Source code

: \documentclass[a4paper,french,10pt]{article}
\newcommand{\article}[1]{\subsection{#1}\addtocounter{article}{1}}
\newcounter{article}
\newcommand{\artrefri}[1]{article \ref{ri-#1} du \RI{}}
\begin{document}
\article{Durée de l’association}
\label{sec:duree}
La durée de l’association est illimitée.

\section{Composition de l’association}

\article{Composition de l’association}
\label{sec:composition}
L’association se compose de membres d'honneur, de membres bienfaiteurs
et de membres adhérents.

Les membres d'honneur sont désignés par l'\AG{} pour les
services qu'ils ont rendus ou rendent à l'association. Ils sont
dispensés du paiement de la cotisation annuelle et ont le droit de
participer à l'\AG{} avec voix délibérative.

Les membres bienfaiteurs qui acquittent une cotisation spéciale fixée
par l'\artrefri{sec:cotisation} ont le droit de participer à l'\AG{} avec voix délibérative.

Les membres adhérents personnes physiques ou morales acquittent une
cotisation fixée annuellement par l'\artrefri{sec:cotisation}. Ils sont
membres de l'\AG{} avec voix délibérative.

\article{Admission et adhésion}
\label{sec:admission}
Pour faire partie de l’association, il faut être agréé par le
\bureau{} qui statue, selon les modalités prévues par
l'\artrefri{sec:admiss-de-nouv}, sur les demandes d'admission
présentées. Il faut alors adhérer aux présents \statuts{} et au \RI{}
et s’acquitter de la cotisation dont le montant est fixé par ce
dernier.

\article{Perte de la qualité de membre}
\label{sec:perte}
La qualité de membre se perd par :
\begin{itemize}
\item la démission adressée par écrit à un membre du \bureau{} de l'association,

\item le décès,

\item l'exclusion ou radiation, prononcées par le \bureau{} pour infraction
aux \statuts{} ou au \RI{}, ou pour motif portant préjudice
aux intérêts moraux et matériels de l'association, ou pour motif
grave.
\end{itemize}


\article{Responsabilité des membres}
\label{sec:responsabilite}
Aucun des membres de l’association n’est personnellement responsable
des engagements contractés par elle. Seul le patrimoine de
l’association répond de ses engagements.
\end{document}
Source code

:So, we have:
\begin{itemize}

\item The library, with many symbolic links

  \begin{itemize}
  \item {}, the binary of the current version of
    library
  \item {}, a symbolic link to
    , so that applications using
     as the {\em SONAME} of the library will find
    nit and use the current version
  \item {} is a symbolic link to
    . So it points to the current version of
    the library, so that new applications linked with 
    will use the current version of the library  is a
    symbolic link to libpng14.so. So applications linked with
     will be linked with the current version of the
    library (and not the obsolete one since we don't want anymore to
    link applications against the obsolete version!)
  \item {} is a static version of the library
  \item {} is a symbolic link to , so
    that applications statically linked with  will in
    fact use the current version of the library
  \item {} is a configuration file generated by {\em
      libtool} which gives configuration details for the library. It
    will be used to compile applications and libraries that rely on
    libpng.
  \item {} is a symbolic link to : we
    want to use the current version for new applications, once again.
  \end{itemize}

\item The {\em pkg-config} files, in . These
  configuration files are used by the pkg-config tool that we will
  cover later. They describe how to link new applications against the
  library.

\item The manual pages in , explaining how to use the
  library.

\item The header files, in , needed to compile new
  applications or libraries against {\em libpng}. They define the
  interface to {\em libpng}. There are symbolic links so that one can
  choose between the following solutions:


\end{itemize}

EXERCISE:
All lines of the entries above where "files" turns up should be reported.

TASK ANSWER:
\item The {\em pkg-config} files, in . These
  configuration files are used by the pkg-config tool that we will
\item The header files, in , needed to compile new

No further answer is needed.